- Problem requirements
Pictures aside, quote the whole listing exactly.

======== Available records ========

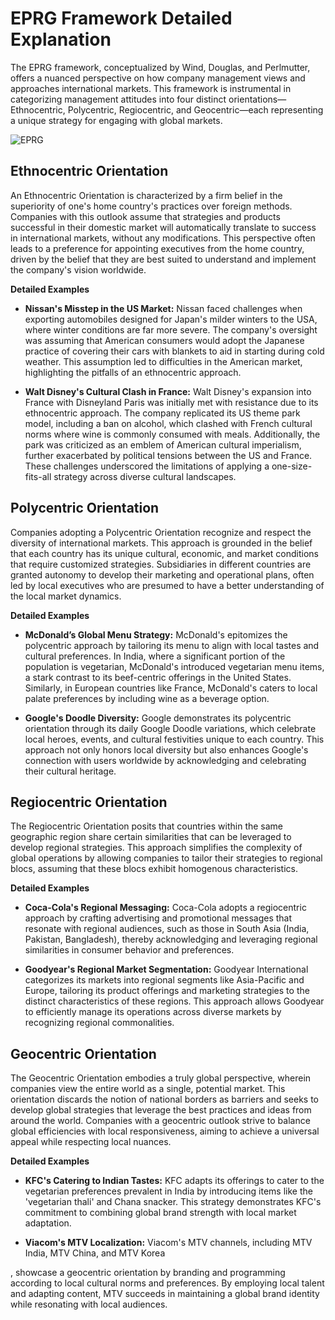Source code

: # EPRG Framework Detailed Explanation

The EPRG framework, conceptualized by Wind, Douglas, and Perlmutter, offers a nuanced perspective on how company management views and approaches international markets. This framework is instrumental in categorizing management attitudes into four distinct orientations—Ethnocentric, Polycentric, Regiocentric, and Geocentric—each representing a unique strategy for engaging with global markets.

![EPRG](https://www.collidu.com/media/catalog/product/img/5/9/5942b516eee0b99269a867e41dd6efed648bb35423fbdabec1201536adebd243/eprg-framework-slide1.png)


## Ethnocentric Orientation

An Ethnocentric Orientation is characterized by a firm belief in the superiority of one's home country's practices over foreign methods. Companies with this outlook assume that strategies and products successful in their domestic market will automatically translate to success in international markets, without any modifications. This perspective often leads to a preference for appointing executives from the home country, driven by the belief that they are best suited to understand and implement the company's vision worldwide.

**Detailed Examples**

- **Nissan's Misstep in the US Market:** Nissan faced challenges when exporting automobiles designed for Japan's milder winters to the USA, where winter conditions are far more severe. The company's oversight was assuming that American consumers would adopt the Japanese practice of covering their cars with blankets to aid in starting during cold weather. This assumption led to difficulties in the American market, highlighting the pitfalls of an ethnocentric approach.
  
- **Walt Disney's Cultural Clash in France:** Walt Disney's expansion into France with Disneyland Paris was initially met with resistance due to its ethnocentric approach. The company replicated its US theme park model, including a ban on alcohol, which clashed with French cultural norms where wine is commonly consumed with meals. Additionally, the park was criticized as an emblem of American cultural imperialism, further exacerbated by political tensions between the US and France. These challenges underscored the limitations of applying a one-size-fits-all strategy across diverse cultural landscapes.

## Polycentric Orientation


Companies adopting a Polycentric Orientation recognize and respect the diversity of international markets. This approach is grounded in the belief that each country has its unique cultural, economic, and market conditions that require customized strategies. Subsidiaries in different countries are granted autonomy to develop their marketing and operational plans, often led by local executives who are presumed to have a better understanding of the local market dynamics.

**Detailed Examples**

- **McDonald’s Global Menu Strategy:** McDonald's epitomizes the polycentric approach by tailoring its menu to align with local tastes and cultural preferences. In India, where a significant portion of the population is vegetarian, McDonald's introduced vegetarian menu items, a stark contrast to its beef-centric offerings in the United States. Similarly, in European countries like France, McDonald's caters to local palate preferences by including wine as a beverage option.
  
- **Google's Doodle Diversity:** Google demonstrates its polycentric orientation through its daily Google Doodle variations, which celebrate local heroes, events, and cultural festivities unique to each country. This approach not only honors local diversity but also enhances Google's connection with users worldwide by acknowledging and celebrating their cultural heritage.

## Regiocentric Orientation


The Regiocentric Orientation posits that countries within the same geographic region share certain similarities that can be leveraged to develop regional strategies. This approach simplifies the complexity of global operations by allowing companies to tailor their strategies to regional blocs, assuming that these blocs exhibit homogenous characteristics.

**Detailed Examples**

- **Coca-Cola's Regional Messaging:** Coca-Cola adopts a regiocentric approach by crafting advertising and promotional messages that resonate with regional audiences, such as those in South Asia (India, Pakistan, Bangladesh), thereby acknowledging and leveraging regional similarities in consumer behavior and preferences.
  
- **Goodyear's Regional Market Segmentation:** Goodyear International categorizes its markets into regional segments like Asia-Pacific and Europe, tailoring its product offerings and marketing strategies to the distinct characteristics of these regions. This approach allows Goodyear to efficiently manage its operations across diverse markets by recognizing regional commonalities.

## Geocentric Orientation


The Geocentric Orientation embodies a truly global perspective, wherein companies view the entire world as a single, potential market. This orientation discards the notion of national borders as barriers and seeks to develop global strategies that leverage the best practices and ideas from around the world. Companies with a geocentric outlook strive to balance global efficiencies with local responsiveness, aiming to achieve a universal appeal while respecting local nuances.

**Detailed Examples**

- **KFC's Catering to Indian Tastes:** KFC adapts its offerings to cater to the vegetarian preferences prevalent in India by introducing items like the 'vegetarian thali' and Chana snacker. This strategy demonstrates KFC's commitment to combining global brand strength with local market adaptation.
  
- **Viacom's MTV Localization:** Viacom's MTV channels, including MTV India, MTV China, and MTV Korea

, showcase a geocentric orientation by branding and programming according to local cultural norms and preferences. By employing local talent and adapting content, MTV succeeds in maintaining a global brand identity while resonating with local audiences.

========

- Solution for this problem
Source code

: # EPRG Framework Detailed Explanation

The EPRG framework, conceptualized by Wind, Douglas, and Perlmutter, offers a nuanced perspective on how company management views and approaches international markets. This framework is instrumental in categorizing management attitudes into four distinct orientations—Ethnocentric, Polycentric, Regiocentric, and Geocentric—each representing a unique strategy for engaging with global markets.

![EPRG](https://www.collidu.com/media/catalog/product/img/5/9/5942b516eee0b99269a867e41dd6efed648bb35423fbdabec1201536adebd243/eprg-framework-slide1.png)


## Ethnocentric Orientation

An Ethnocentric Orientation is characterized by a firm belief in the superiority of one's home country's practices over foreign methods. Companies with this outlook assume that strategies and products successful in their domestic market will automatically translate to success in international markets, without any modifications. This perspective often leads to a preference for appointing executives from the home country, driven by the belief that they are best suited to understand and implement the company's vision worldwide.

**Detailed Examples**

- **Nissan's Misstep in the US Market:** Nissan faced challenges when exporting automobiles designed for Japan's milder winters to the USA, where winter conditions are far more severe. The company's oversight was assuming that American consumers would adopt the Japanese practice of covering their cars with blankets to aid in starting during cold weather. This assumption led to difficulties in the American market, highlighting the pitfalls of an ethnocentric approach.
  
- **Walt Disney's Cultural Clash in France:** Walt Disney's expansion into France with Disneyland Paris was initially met with resistance due to its ethnocentric approach. The company replicated its US theme park model, including a ban on alcohol, which clashed with French cultural norms where wine is commonly consumed with meals. Additionally, the park was criticized as an emblem of American cultural imperialism, further exacerbated by political tensions between the US and France. These challenges underscored the limitations of applying a one-size-fits-all strategy across diverse cultural landscapes.

## Polycentric Orientation


Companies adopting a Polycentric Orientation recognize and respect the diversity of international markets. This approach is grounded in the belief that each country has its unique cultural, economic, and market conditions that require customized strategies. Subsidiaries in different countries are granted autonomy to develop their marketing and operational plans, often led by local executives who are presumed to have a better understanding of the local market dynamics.

**Detailed Examples**

- **McDonald’s Global Menu Strategy:** McDonald's epitomizes the polycentric approach by tailoring its menu to align with local tastes and cultural preferences. In India, where a significant portion of the population is vegetarian, McDonald's introduced vegetarian menu items, a stark contrast to its beef-centric offerings in the United States. Similarly, in European countries like France, McDonald's caters to local palate preferences by including wine as a beverage option.
  
- **Google's Doodle Diversity:** Google demonstrates its polycentric orientation through its daily Google Doodle variations, which celebrate local heroes, events, and cultural festivities unique to each country. This approach not only honors local diversity but also enhances Google's connection with users worldwide by acknowledging and celebrating their cultural heritage.

## Regiocentric Orientation


The Regiocentric Orientation posits that countries within the same geographic region share certain similarities that can be leveraged to develop regional strategies. This approach simplifies the complexity of global operations by allowing companies to tailor their strategies to regional blocs, assuming that these blocs exhibit homogenous characteristics.

**Detailed Examples**

- **Coca-Cola's Regional Messaging:** Coca-Cola adopts a regiocentric approach by crafting advertising and promotional messages that resonate with regional audiences, such as those in South Asia (India, Pakistan, Bangladesh), thereby acknowledging and leveraging regional similarities in consumer behavior and preferences.
  
- **Goodyear's Regional Market Segmentation:** Goodyear International categorizes its markets into regional segments like Asia-Pacific and Europe, tailoring its product offerings and marketing strategies to the distinct characteristics of these regions. This approach allows Goodyear to efficiently manage its operations across diverse markets by recognizing regional commonalities.

## Geocentric Orientation


The Geocentric Orientation embodies a truly global perspective, wherein companies view the entire world as a single, potential market. This orientation discards the notion of national borders as barriers and seeks to develop global strategies that leverage the best practices and ideas from around the world. Companies with a geocentric outlook strive to balance global efficiencies with local responsiveness, aiming to achieve a universal appeal while respecting local nuances.

**Detailed Examples**

- **KFC's Catering to Indian Tastes:** KFC adapts its offerings to cater to the vegetarian preferences prevalent in India by introducing items like the 'vegetarian thali' and Chana snacker. This strategy demonstrates KFC's commitment to combining global brand strength with local market adaptation.
  
- **Viacom's MTV Localization:** Viacom's MTV channels, including MTV India, MTV China, and MTV Korea

, showcase a geocentric orientation by branding and programming according to local cultural norms and preferences. By employing local talent and adapting content, MTV succeeds in maintaining a global brand identity while resonating with local audiences.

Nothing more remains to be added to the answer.